*Data for review*.
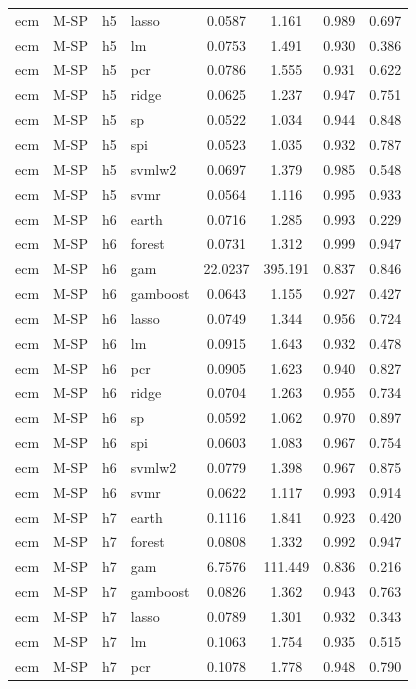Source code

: \begin{ThreePartTable}
\begin{longtable}[t]{llclcccc}
ecm & M-SP & h5 & lasso & 0.0587 & 1.161 & 0.989 & 0.697\\
ecm & M-SP & h5 & lm & 0.0753 & 1.491 & 0.930 & 0.386\\
ecm & M-SP & h5 & pcr & 0.0786 & 1.555 & 0.931 & 0.622\\
ecm & M-SP & h5 & ridge & 0.0625 & 1.237 & 0.947 & 0.751\\
ecm & M-SP & h5 & sp & 0.0522 & 1.034 & 0.944 & 0.848\\
ecm & M-SP & h5 & spi & 0.0523 & 1.035 & 0.932 & 0.787\\
ecm & M-SP & h5 & svmlw2 & 0.0697 & 1.379 & 0.985 & 0.548\\
ecm & M-SP & h5 & svmr & 0.0564 & 1.116 & 0.995 & 0.933\\
\addlinespace
ecm & M-SP & h6 & earth & 0.0716 & 1.285 & 0.993 & 0.229\\
ecm & M-SP & h6 & forest & 0.0731 & 1.312 & 0.999 & 0.947\\
ecm & M-SP & h6 & gam & 22.0237 & 395.191 & 0.837 & 0.846\\
ecm & M-SP & h6 & gamboost & 0.0643 & 1.155 & 0.927 & 0.427\\
ecm & M-SP & h6 & lasso & 0.0749 & 1.344 & 0.956 & 0.724\\
ecm & M-SP & h6 & lm & 0.0915 & 1.643 & 0.932 & 0.478\\
ecm & M-SP & h6 & pcr & 0.0905 & 1.623 & 0.940 & 0.827\\
ecm & M-SP & h6 & ridge & 0.0704 & 1.263 & 0.955 & 0.734\\
ecm & M-SP & h6 & sp & 0.0592 & 1.062 & 0.970 & 0.897\\
ecm & M-SP & h6 & spi & 0.0603 & 1.083 & 0.967 & 0.754\\
ecm & M-SP & h6 & svmlw2 & 0.0779 & 1.398 & 0.967 & 0.875\\
ecm & M-SP & h6 & svmr & 0.0622 & 1.117 & 0.993 & 0.914\\
\addlinespace
ecm & M-SP & h7 & earth & 0.1116 & 1.841 & 0.923 & 0.420\\
ecm & M-SP & h7 & forest & 0.0808 & 1.332 & 0.992 & 0.947\\
ecm & M-SP & h7 & gam & 6.7576 & 111.449 & 0.836 & 0.216\\
ecm & M-SP & h7 & gamboost & 0.0826 & 1.362 & 0.943 & 0.763\\
ecm & M-SP & h7 & lasso & 0.0789 & 1.301 & 0.932 & 0.343\\
ecm & M-SP & h7 & lm & 0.1063 & 1.754 & 0.935 & 0.515\\
ecm & M-SP & h7 & pcr & 0.1078 & 1.778 & 0.948 & 0.790\\

\end{longtable}
\end{ThreePartTable}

*What the task asks*. Report each line in the preceding entries that holds the string "longtable".

*Output of the task*.
\begin{longtable}[t]{llclcccc}
\end{longtable}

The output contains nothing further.